Dormir3La dégradation cognitive n’est pas forcément négative. « On ne devient pas plus bête et plus lent avec l’âge, résume Gilles Vandewalle. On a moins de neurones, mais peut-être parce qu’on en a moins besoin puisque le cerveau deviendrait plus efficace. » Une bonne nuit de sommeil pourrait dès lors participer à ce processus de compensation. « Une hypothèse à explorer est que les gens qui se plaignent de problèmes cognitifs n’ont pas un sommeil adapté. Et qu’on pourrait restaurer une partie de leurs capacités en l’améliorant naturellement, à l’aide de la lumière ou d’exercices, ou chimiquement avec des médicaments. »

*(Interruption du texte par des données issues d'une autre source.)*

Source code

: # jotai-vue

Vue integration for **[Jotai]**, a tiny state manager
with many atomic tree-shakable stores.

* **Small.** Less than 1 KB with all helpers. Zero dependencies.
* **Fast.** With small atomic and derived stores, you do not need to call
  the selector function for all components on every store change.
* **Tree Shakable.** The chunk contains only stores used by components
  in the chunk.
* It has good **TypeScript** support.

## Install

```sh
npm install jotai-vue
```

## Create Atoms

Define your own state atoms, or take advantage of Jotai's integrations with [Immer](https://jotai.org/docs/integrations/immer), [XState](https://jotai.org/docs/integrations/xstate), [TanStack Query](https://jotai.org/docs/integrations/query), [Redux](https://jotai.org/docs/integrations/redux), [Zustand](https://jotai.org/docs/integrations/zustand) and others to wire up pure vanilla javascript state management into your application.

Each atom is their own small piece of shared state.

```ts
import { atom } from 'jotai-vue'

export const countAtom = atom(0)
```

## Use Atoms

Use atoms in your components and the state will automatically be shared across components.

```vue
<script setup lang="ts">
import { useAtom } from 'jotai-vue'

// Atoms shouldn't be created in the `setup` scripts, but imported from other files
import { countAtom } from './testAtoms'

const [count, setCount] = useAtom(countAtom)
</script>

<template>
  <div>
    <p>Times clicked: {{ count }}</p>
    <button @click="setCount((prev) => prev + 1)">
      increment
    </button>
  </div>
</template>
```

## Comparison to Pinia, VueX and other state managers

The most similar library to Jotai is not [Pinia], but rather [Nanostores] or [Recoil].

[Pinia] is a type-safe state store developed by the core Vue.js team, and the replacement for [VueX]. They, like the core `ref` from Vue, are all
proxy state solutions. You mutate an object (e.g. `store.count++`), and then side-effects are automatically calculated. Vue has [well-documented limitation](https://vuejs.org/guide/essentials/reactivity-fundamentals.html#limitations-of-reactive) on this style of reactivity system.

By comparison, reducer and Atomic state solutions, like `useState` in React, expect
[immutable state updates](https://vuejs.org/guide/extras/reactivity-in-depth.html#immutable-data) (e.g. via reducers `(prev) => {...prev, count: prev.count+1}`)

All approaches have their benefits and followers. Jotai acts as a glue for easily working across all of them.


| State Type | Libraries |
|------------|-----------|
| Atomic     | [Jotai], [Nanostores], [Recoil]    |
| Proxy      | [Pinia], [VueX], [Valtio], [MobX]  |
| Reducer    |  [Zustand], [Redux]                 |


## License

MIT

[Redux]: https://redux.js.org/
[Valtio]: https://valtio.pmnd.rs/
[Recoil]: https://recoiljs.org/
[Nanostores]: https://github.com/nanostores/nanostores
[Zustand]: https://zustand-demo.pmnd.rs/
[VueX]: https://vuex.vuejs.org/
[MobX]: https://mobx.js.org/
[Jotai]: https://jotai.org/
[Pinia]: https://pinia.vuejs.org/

Mais pas avec des somnifères, précisent d’emblée les chercheurs liégeois. Ces cachets peuvent se révéler utiles à court terme, lorsqu’il faut absolument permettre à quelqu’un de retrouver le repos, mais ils sont nuisibles à long terme. Accoutumance importante, déstructuration des cycles de sommeil, repos moins réparateur… « Il y a probablement d’autres approches à privilégier que le monde médical a peut-être négligé. » À tout le moins, il est possible qu’un somnifère ne doive pas être administré de la même manière chez un jeune que chez un senior. Plus largement, dépeindre le fonctionnement cérébral à l’état normal et en manque de sommeil pourrait également être intéressant pour la chronothérapie, soit l’administration d’un médicament au meilleur moment pour l’organisme.

Les pièces du puzzle

Toutes ces pistes devront être confirmées. « Il s’agit d’un nouveau champ, c’est pour cela qu’il est encore très hypothétique, souligne Sarah Chellappa, post-doctorante au Cyclotron. Il faut assembler toutes ces pièces au sein d’un même grand puzzle. »

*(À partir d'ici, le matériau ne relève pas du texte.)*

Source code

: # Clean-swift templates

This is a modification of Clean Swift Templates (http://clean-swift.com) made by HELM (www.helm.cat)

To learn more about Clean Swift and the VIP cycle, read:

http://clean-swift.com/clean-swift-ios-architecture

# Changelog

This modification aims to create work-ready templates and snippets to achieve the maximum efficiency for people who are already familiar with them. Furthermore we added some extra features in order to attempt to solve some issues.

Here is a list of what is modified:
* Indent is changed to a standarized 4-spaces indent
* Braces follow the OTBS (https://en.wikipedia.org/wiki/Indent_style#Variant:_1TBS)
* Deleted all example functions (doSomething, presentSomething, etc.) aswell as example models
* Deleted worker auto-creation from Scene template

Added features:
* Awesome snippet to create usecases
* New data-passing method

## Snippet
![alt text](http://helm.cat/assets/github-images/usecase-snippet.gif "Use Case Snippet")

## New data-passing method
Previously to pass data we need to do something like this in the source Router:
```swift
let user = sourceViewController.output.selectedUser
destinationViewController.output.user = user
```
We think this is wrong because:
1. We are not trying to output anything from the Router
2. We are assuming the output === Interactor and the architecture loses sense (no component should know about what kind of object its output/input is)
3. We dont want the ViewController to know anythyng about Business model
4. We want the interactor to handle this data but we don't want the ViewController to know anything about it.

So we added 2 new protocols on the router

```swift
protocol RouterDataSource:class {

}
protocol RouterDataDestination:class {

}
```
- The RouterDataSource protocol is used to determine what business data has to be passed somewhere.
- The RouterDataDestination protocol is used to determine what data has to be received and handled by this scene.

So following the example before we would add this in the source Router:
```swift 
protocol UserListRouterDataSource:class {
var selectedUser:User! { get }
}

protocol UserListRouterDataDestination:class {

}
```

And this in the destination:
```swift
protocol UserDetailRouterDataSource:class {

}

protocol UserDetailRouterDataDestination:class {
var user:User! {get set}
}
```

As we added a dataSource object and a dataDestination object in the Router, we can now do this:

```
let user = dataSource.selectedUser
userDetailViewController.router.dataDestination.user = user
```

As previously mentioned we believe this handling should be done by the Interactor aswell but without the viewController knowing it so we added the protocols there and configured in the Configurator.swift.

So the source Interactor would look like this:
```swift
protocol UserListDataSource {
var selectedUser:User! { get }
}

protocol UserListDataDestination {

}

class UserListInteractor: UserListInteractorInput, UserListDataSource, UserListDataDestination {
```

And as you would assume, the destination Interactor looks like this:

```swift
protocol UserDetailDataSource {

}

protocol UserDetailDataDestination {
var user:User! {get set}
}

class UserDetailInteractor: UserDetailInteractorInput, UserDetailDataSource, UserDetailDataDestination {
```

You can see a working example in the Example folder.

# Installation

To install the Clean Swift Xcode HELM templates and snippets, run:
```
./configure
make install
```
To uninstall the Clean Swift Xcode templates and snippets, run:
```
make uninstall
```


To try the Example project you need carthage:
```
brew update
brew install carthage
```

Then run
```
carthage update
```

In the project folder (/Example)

La recherche animale pourrait accélérer le tempo. « On peut par exemple placer des électrodes très spécifiquement dans le cerveau de rongeurs et ainsi observer la manière dont ils se comportent, puis observer les changement liés à l’âge », poursuit-elle, citant les recherches de Vladyslav Vyazovskiy (université d’Oxford). Cet autre invité au symposium expliquera comment il a effectué des enregistrements sur le cortex frontal et occipital de jeunes souris et leurs aînées, à l’aide d’électroencéphalogramme. L’âge aurait un effet sur l’activité neuronale durant le sommeil et l’exercice de tâches comportementales.

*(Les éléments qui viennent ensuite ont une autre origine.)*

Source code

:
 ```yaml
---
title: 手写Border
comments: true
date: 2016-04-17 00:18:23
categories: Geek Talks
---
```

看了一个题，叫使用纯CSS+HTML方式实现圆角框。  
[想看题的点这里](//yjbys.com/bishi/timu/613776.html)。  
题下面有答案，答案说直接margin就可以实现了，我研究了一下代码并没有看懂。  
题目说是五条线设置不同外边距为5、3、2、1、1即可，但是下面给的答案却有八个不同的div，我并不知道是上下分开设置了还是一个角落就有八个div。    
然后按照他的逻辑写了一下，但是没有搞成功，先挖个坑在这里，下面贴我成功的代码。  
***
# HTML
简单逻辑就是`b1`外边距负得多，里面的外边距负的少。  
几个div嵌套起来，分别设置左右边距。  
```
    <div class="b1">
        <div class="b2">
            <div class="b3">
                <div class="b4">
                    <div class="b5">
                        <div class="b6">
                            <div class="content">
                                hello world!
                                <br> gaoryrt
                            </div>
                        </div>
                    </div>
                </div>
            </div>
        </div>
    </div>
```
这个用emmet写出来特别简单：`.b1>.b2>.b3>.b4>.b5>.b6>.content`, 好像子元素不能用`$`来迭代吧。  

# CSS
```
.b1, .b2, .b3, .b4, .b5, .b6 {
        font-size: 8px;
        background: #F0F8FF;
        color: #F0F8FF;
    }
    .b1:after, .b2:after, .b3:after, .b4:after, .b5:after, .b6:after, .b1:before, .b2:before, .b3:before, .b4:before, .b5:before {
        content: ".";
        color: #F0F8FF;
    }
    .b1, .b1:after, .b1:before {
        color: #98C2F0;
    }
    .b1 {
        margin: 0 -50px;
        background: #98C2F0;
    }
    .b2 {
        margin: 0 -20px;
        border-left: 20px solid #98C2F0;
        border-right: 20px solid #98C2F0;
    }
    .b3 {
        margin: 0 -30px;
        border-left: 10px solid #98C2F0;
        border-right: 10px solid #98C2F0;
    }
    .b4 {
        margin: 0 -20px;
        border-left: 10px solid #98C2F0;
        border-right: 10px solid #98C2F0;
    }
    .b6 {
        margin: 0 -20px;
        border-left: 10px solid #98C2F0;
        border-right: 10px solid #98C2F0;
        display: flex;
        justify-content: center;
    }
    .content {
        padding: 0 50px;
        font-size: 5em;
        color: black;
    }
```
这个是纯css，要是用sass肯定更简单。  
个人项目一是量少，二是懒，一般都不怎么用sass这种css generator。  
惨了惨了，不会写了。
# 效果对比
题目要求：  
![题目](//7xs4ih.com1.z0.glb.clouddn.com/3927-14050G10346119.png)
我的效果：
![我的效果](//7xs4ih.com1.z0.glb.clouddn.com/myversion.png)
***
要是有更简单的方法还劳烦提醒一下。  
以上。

En attendant que les cerveaux des muridés et des humains livrent tous leurs secrets, mieux vaut ne pas négliger son sommeil. Pas seulement pour éviter les réveils difficiles au quotidien, mais aussi pour mieux vieillir demain. « On l’oublie souvent : il faut respecter son corps. Bien vivre est important ! », conclut Gilles Vandewalle.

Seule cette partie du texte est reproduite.